Outside the brain: an inside view on transgenic animal and stem cell-based models to examine neuronal serotonin-dependent regulation of HPA axis-controlled events during development and adult stages.

Abstract

Recently, Trista North and colleagues showed that neuronal synthesis of serotonin is an essential key process for embryonic hematopoietic stem (HPS) cell production in zebrafish. Using their experimental design, they were able to show that neuronal serotonin activates the stress-responsive hypothalamic-pituitary-adrenal (HPA) axis and glucocorticoid receptor activity which in turn induces HPS cell formation.
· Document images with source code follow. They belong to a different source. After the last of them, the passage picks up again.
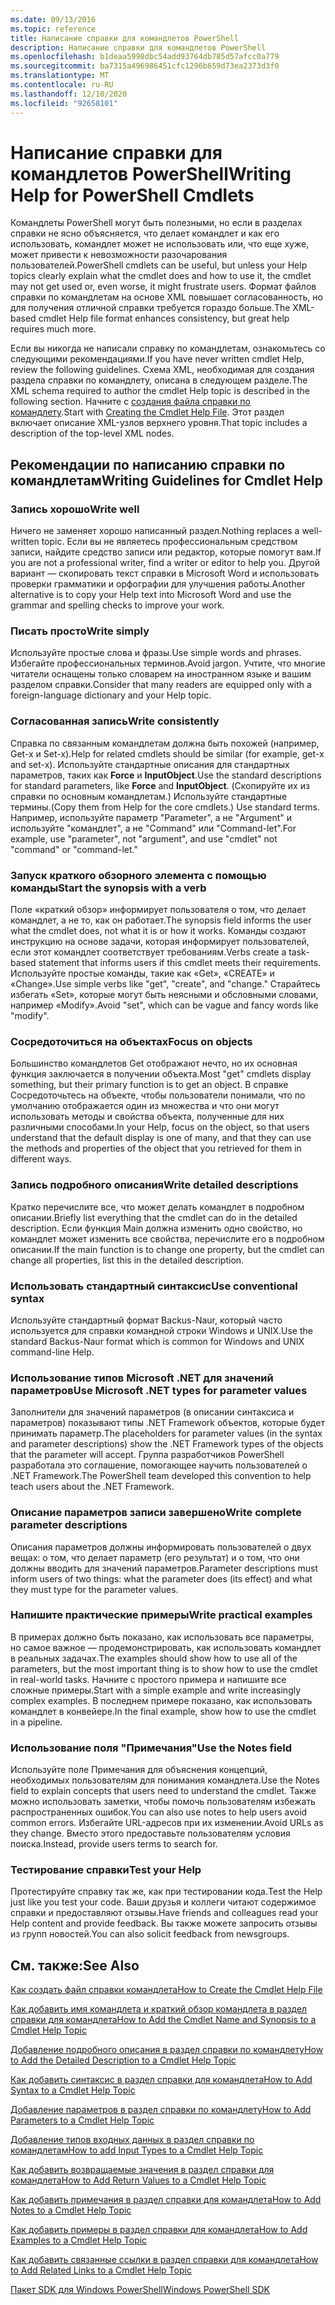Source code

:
```yaml
---
ms.date: 09/13/2016
ms.topic: reference
title: Написание справки для командлетов PowerShell
description: Написание справки для командлетов PowerShell
ms.openlocfilehash: b1deaa5998dbc54add93764db785d57afcc0a779
ms.sourcegitcommit: ba7315a496986451cfc1296b659d73ea2373d3f0
ms.translationtype: MT
ms.contentlocale: ru-RU
ms.lasthandoff: 12/10/2020
ms.locfileid: "92658101"
---
```

# <a name="writing-help-for-powershell-cmdlets"></a><span data-ttu-id="27610-103">Написание справки для командлетов PowerShell</span><span class="sxs-lookup"><span data-stu-id="27610-103">Writing Help for PowerShell Cmdlets</span></span>

<span data-ttu-id="27610-104">Командлеты PowerShell могут быть полезными, но если в разделах справки не ясно объясняется, что делает командлет и как его использовать, командлет может не использовать или, что еще хуже, может привести к невозможности разочарования пользователей.</span><span class="sxs-lookup"><span data-stu-id="27610-104">PowerShell cmdlets can be useful, but unless your Help topics clearly explain what the cmdlet does and how to use it, the cmdlet may not get used or, even worse, it might frustrate users.</span></span> <span data-ttu-id="27610-105">Формат файлов справки по командлетам на основе XML повышает согласованность, но для получения отличной справки требуется гораздо больше.</span><span class="sxs-lookup"><span data-stu-id="27610-105">The XML-based cmdlet Help file format enhances consistency, but great help requires much more.</span></span>

<span data-ttu-id="27610-106">Если вы никогда не написали справку по командлетам, ознакомьтесь со следующими рекомендациями.</span><span class="sxs-lookup"><span data-stu-id="27610-106">If you have never written cmdlet Help, review the following guidelines.</span></span> <span data-ttu-id="27610-107">Схема XML, необходимая для создания раздела справки по командлету, описана в следующем разделе.</span><span class="sxs-lookup"><span data-stu-id="27610-107">The XML schema required to author the cmdlet Help topic is described in the following section.</span></span> <span data-ttu-id="27610-108">Начните с [создания файла справки по командлету](./how-to-create-the-cmdlet-help-file.md).</span><span class="sxs-lookup"><span data-stu-id="27610-108">Start with [Creating the Cmdlet Help File](./how-to-create-the-cmdlet-help-file.md).</span></span> <span data-ttu-id="27610-109">Этот раздел включает описание XML-узлов верхнего уровня.</span><span class="sxs-lookup"><span data-stu-id="27610-109">That topic includes a description of the top-level XML nodes.</span></span>

## <a name="writing-guidelines-for-cmdlet-help"></a><span data-ttu-id="27610-110">Рекомендации по написанию справки по командлетам</span><span class="sxs-lookup"><span data-stu-id="27610-110">Writing Guidelines for Cmdlet Help</span></span>

### <a name="write-well"></a><span data-ttu-id="27610-111">Запись хорошо</span><span class="sxs-lookup"><span data-stu-id="27610-111">Write well</span></span>

<span data-ttu-id="27610-112">Ничего не заменяет хорошо написанный раздел.</span><span class="sxs-lookup"><span data-stu-id="27610-112">Nothing replaces a well-written topic.</span></span> <span data-ttu-id="27610-113">Если вы не являетесь профессиональным средством записи, найдите средство записи или редактор, которые помогут вам.</span><span class="sxs-lookup"><span data-stu-id="27610-113">If you are not a professional writer, find a writer or editor to help you.</span></span> <span data-ttu-id="27610-114">Другой вариант — скопировать текст справки в Microsoft Word и использовать проверки грамматики и орфографии для улучшения работы.</span><span class="sxs-lookup"><span data-stu-id="27610-114">Another alternative is to copy your Help text into Microsoft Word and use the grammar and spelling checks to improve your work.</span></span>

### <a name="write-simply"></a><span data-ttu-id="27610-115">Писать просто</span><span class="sxs-lookup"><span data-stu-id="27610-115">Write simply</span></span>

<span data-ttu-id="27610-116">Используйте простые слова и фразы.</span><span class="sxs-lookup"><span data-stu-id="27610-116">Use simple words and phrases.</span></span> <span data-ttu-id="27610-117">Избегайте профессиональных терминов.</span><span class="sxs-lookup"><span data-stu-id="27610-117">Avoid jargon.</span></span> <span data-ttu-id="27610-118">Учтите, что многие читатели оснащены только словарем на иностранном языке и вашим разделом справки.</span><span class="sxs-lookup"><span data-stu-id="27610-118">Consider that many readers are equipped only with a foreign-language dictionary and your Help topic.</span></span>

### <a name="write-consistently"></a><span data-ttu-id="27610-119">Согласованная запись</span><span class="sxs-lookup"><span data-stu-id="27610-119">Write consistently</span></span>

<span data-ttu-id="27610-120">Справка по связанным командлетам должна быть похожей (например, Get-x и Set-x).</span><span class="sxs-lookup"><span data-stu-id="27610-120">Help for related cmdlets should be similar (for example, get-x and set-x).</span></span> <span data-ttu-id="27610-121">Используйте стандартные описания для стандартных параметров, таких как **Force** и **InputObject**.</span><span class="sxs-lookup"><span data-stu-id="27610-121">Use the standard descriptions for standard parameters, like **Force** and **InputObject**.</span></span> <span data-ttu-id="27610-122">(Скопируйте их из справки по основным командлетам.) Используйте стандартные термины.</span><span class="sxs-lookup"><span data-stu-id="27610-122">(Copy them from Help for the core cmdlets.) Use standard terms.</span></span> <span data-ttu-id="27610-123">Например, используйте параметр "Parameter", а не "Argument" и используйте "командлет", а не "Command" или "Command-let".</span><span class="sxs-lookup"><span data-stu-id="27610-123">For example, use "parameter", not "argument", and use "cmdlet" not "command" or "command-let."</span></span>

### <a name="start-the-synopsis-with-a-verb"></a><span data-ttu-id="27610-124">Запуск краткого обзорного элемента с помощью команды</span><span class="sxs-lookup"><span data-stu-id="27610-124">Start the synopsis with a verb</span></span>

<span data-ttu-id="27610-125">Поле «краткий обзор» информирует пользователя о том, что делает командлет, а не то, как он работает.</span><span class="sxs-lookup"><span data-stu-id="27610-125">The synopsis field informs the user what the cmdlet does, not what it is or how it works.</span></span> <span data-ttu-id="27610-126">Команды создают инструкцию на основе задачи, которая информирует пользователей, если этот командлет соответствует требованиям.</span><span class="sxs-lookup"><span data-stu-id="27610-126">Verbs create a task-based statement that informs users if this cmdlet meets their requirements.</span></span> <span data-ttu-id="27610-127">Используйте простые команды, такие как «Get», «CREATE» и «Change».</span><span class="sxs-lookup"><span data-stu-id="27610-127">Use simple verbs like "get", "create", and "change."</span></span> <span data-ttu-id="27610-128">Старайтесь избегать «Set», которые могут быть неясными и обсловными словами, например «Modify».</span><span class="sxs-lookup"><span data-stu-id="27610-128">Avoid "set", which can be vague and fancy words like "modify".</span></span>

### <a name="focus-on-objects"></a><span data-ttu-id="27610-129">Сосредоточиться на объектах</span><span class="sxs-lookup"><span data-stu-id="27610-129">Focus on objects</span></span>

<span data-ttu-id="27610-130">Большинство командлетов Get отображают нечто, но их основная функция заключается в получении объекта.</span><span class="sxs-lookup"><span data-stu-id="27610-130">Most "get" cmdlets display something, but their primary function is to get an object.</span></span> <span data-ttu-id="27610-131">В справке Сосредоточьтесь на объекте, чтобы пользователи понимали, что по умолчанию отображается один из множества и что они могут использовать методы и свойства объекта, полученные для них различными способами.</span><span class="sxs-lookup"><span data-stu-id="27610-131">In your Help, focus on the object, so that users understand that the default display is one of many, and that they can use the methods and properties of the object that you retrieved for them in different ways.</span></span>

### <a name="write-detailed-descriptions"></a><span data-ttu-id="27610-132">Запись подробного описания</span><span class="sxs-lookup"><span data-stu-id="27610-132">Write detailed descriptions</span></span>

<span data-ttu-id="27610-133">Кратко перечислите все, что может делать командлет в подробном описании.</span><span class="sxs-lookup"><span data-stu-id="27610-133">Briefly list everything that the cmdlet can do in the detailed description.</span></span> <span data-ttu-id="27610-134">Если функция Main должна изменить одно свойство, но командлет может изменить все свойства, перечислите его в подробном описании.</span><span class="sxs-lookup"><span data-stu-id="27610-134">If the main function is to change one property, but the cmdlet can change all properties, list this in the detailed description.</span></span>

### <a name="use-conventional-syntax"></a><span data-ttu-id="27610-135">Использовать стандартный синтаксис</span><span class="sxs-lookup"><span data-stu-id="27610-135">Use conventional syntax</span></span>

<span data-ttu-id="27610-136">Используйте стандартный формат Backus-Naur, который часто используется для справки командной строки Windows и UNIX.</span><span class="sxs-lookup"><span data-stu-id="27610-136">Use the standard Backus-Naur format which is common for Windows and UNIX command-line Help.</span></span>

### <a name="use-microsoft-net-types-for-parameter-values"></a><span data-ttu-id="27610-137">Использование типов Microsoft .NET для значений параметров</span><span class="sxs-lookup"><span data-stu-id="27610-137">Use Microsoft .NET types for parameter values</span></span>

<span data-ttu-id="27610-138">Заполнители для значений параметров (в описании синтаксиса и параметров) показывают типы .NET Framework объектов, которые будет принимать параметр.</span><span class="sxs-lookup"><span data-stu-id="27610-138">The placeholders for parameter values (in the syntax and parameter descriptions) show the .NET Framework types of the objects that the parameter will accept.</span></span> <span data-ttu-id="27610-139">Группа разработчиков PowerShell разработала это соглашение, помогающее научить пользователей о .NET Framework.</span><span class="sxs-lookup"><span data-stu-id="27610-139">The PowerShell team developed this convention to help teach users about the .NET Framework.</span></span>

### <a name="write-complete-parameter-descriptions"></a><span data-ttu-id="27610-140">Описание параметров записи завершено</span><span class="sxs-lookup"><span data-stu-id="27610-140">Write complete parameter descriptions</span></span>

<span data-ttu-id="27610-141">Описания параметров должны информировать пользователей о двух вещах: о том, что делает параметр (его результат) и о том, что они должны вводить для значений параметров.</span><span class="sxs-lookup"><span data-stu-id="27610-141">Parameter descriptions must inform users of two things: what the parameter does (its effect) and what they must type for the parameter values.</span></span>

### <a name="write-practical-examples"></a><span data-ttu-id="27610-142">Напишите практические примеры</span><span class="sxs-lookup"><span data-stu-id="27610-142">Write practical examples</span></span>

<span data-ttu-id="27610-143">В примерах должно быть показано, как использовать все параметры, но самое важное — продемонстрировать, как использовать командлет в реальных задачах.</span><span class="sxs-lookup"><span data-stu-id="27610-143">The examples should show how to use all of the parameters, but the most important thing is to show how to use the cmdlet in real-world tasks.</span></span> <span data-ttu-id="27610-144">Начните с простого примера и напишите все сложные примеры.</span><span class="sxs-lookup"><span data-stu-id="27610-144">Start with a simple example and write increasingly complex examples.</span></span> <span data-ttu-id="27610-145">В последнем примере показано, как использовать командлет в конвейере.</span><span class="sxs-lookup"><span data-stu-id="27610-145">In the final example, show how to use the cmdlet in a pipeline.</span></span>

### <a name="use-the-notes-field"></a><span data-ttu-id="27610-146">Использование поля "Примечания"</span><span class="sxs-lookup"><span data-stu-id="27610-146">Use the Notes field</span></span>

<span data-ttu-id="27610-147">Используйте поле Примечания для объяснения концепций, необходимых пользователям для понимания командлета.</span><span class="sxs-lookup"><span data-stu-id="27610-147">Use the Notes field to explain concepts that users need to understand the cmdlet.</span></span> <span data-ttu-id="27610-148">Также можно использовать заметки, чтобы помочь пользователям избежать распространенных ошибок.</span><span class="sxs-lookup"><span data-stu-id="27610-148">You can also use notes to help users avoid common errors.</span></span> <span data-ttu-id="27610-149">Избегайте URL-адресов при их изменении.</span><span class="sxs-lookup"><span data-stu-id="27610-149">Avoid URLs as they change.</span></span> <span data-ttu-id="27610-150">Вместо этого предоставьте пользователям условия поиска.</span><span class="sxs-lookup"><span data-stu-id="27610-150">Instead, provide users terms to search for.</span></span>

### <a name="test-your-help"></a><span data-ttu-id="27610-151">Тестирование справки</span><span class="sxs-lookup"><span data-stu-id="27610-151">Test your Help</span></span>

<span data-ttu-id="27610-152">Протестируйте справку так же, как при тестировании кода.</span><span class="sxs-lookup"><span data-stu-id="27610-152">Test the Help just like you test your code.</span></span> <span data-ttu-id="27610-153">Ваши друзья и коллеги читают содержимое справки и предоставляют отзывы.</span><span class="sxs-lookup"><span data-stu-id="27610-153">Have friends and colleagues read your Help content and provide feedback.</span></span> <span data-ttu-id="27610-154">Вы также можете запросить отзывы из групп новостей.</span><span class="sxs-lookup"><span data-stu-id="27610-154">You can also solicit feedback from newsgroups.</span></span>

## <a name="see-also"></a><span data-ttu-id="27610-155">См. также:</span><span class="sxs-lookup"><span data-stu-id="27610-155">See Also</span></span>

 [<span data-ttu-id="27610-156">Как создать файл справки командлета</span><span class="sxs-lookup"><span data-stu-id="27610-156">How to Create the Cmdlet Help File</span></span>](./how-to-create-the-cmdlet-help-file.md)

 [<span data-ttu-id="27610-157">Как добавить имя командлета и краткий обзор командлета в раздел справки для командлета</span><span class="sxs-lookup"><span data-stu-id="27610-157">How to Add the Cmdlet Name and Synopsis to a Cmdlet Help Topic</span></span>](./how-to-add-the-cmdlet-name-and-synopsis-to-a-cmdlet-help-topic.md)

 [<span data-ttu-id="27610-158">Добавление подробного описания в раздел справки по командлету</span><span class="sxs-lookup"><span data-stu-id="27610-158">How to Add the Detailed Description to a Cmdlet Help Topic</span></span>](./how-to-add-a-cmdlet-description.md)

 [<span data-ttu-id="27610-159">Как добавить синтаксис в раздел справки для командлета</span><span class="sxs-lookup"><span data-stu-id="27610-159">How to Add Syntax to a Cmdlet Help Topic</span></span>](./how-to-add-syntax-to-a-cmdlet-help-topic.md)

 [<span data-ttu-id="27610-160">Добавление параметров в раздел справки по командлету</span><span class="sxs-lookup"><span data-stu-id="27610-160">How to Add Parameters to a Cmdlet Help Topic</span></span>](./how-to-add-parameter-information.md)

 [<span data-ttu-id="27610-161">Добавление типов входных данных в раздел справки по командлетам</span><span class="sxs-lookup"><span data-stu-id="27610-161">How to add Input Types to a Cmdlet Help Topic</span></span>](./how-to-add-input-types-to-a-cmdlet-help-topic.md)

 [<span data-ttu-id="27610-162">Как добавить возвращаемые значения в раздел справки для командлета</span><span class="sxs-lookup"><span data-stu-id="27610-162">How to Add Return Values to a Cmdlet Help Topic</span></span>](./how-to-add-return-values-to-a-cmdlet-help-topic.md)

 [<span data-ttu-id="27610-163">Как добавить примечания в раздел справки для командлета</span><span class="sxs-lookup"><span data-stu-id="27610-163">How to Add Notes to a Cmdlet Help Topic</span></span>](./how-to-add-notes-to-a-cmdlet-help-topic.md)

 [<span data-ttu-id="27610-164">Как добавить примеры в раздел справки для командлета</span><span class="sxs-lookup"><span data-stu-id="27610-164">How to Add Examples to a Cmdlet Help Topic</span></span>](./how-to-add-examples-to-a-cmdlet-help-topic.md)

 [<span data-ttu-id="27610-165">Как добавить связанные ссылки в раздел справки для командлета</span><span class="sxs-lookup"><span data-stu-id="27610-165">How to Add Related Links to a Cmdlet Help Topic</span></span>](./how-to-add-related-links-to-a-cmdlet-help-topic.md)

 [<span data-ttu-id="27610-166">Пакет SDK для Windows PowerShell</span><span class="sxs-lookup"><span data-stu-id="27610-166">Windows PowerShell SDK</span></span>](../windows-powershell-reference.md)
In our perspective, we give a short overview on established experimental approaches for serotonergic neurotransmission in vivo and in vitro and their potential to address putative contributions of serotonergic neurotransmission to physiological processes beyond the central nervous systems (CNS). We briefly introduce common features of brain serotonin-depleted, tryptophan hydroxylase-2 knockout mice, which can be applied to investigate the contribution of brain-derived serotonin to developmental and adult physiological processes outside the CNS. These models allow to analyzing gender-specific, HPA axis-dependent processes in female and male knockout mice during developmental and adult stages. We also highlight the application of human and mouse stem cell-derived serotonergic neurons as an independent research model as well as complementary experimental approach to transgenic animal models. In case of human serotonergic neurotransmission, human in vitro-generated neurons present a very promising and highly valuable experimental approach to address characteristics of human neuronal serotonin signaling on a molecular and cellular level. The combination of transgenic animal models and newly established stem cell technologies will provide powerful research platforms, which will help to answer yet unsolved mysteries of serotonergic neurotransmission.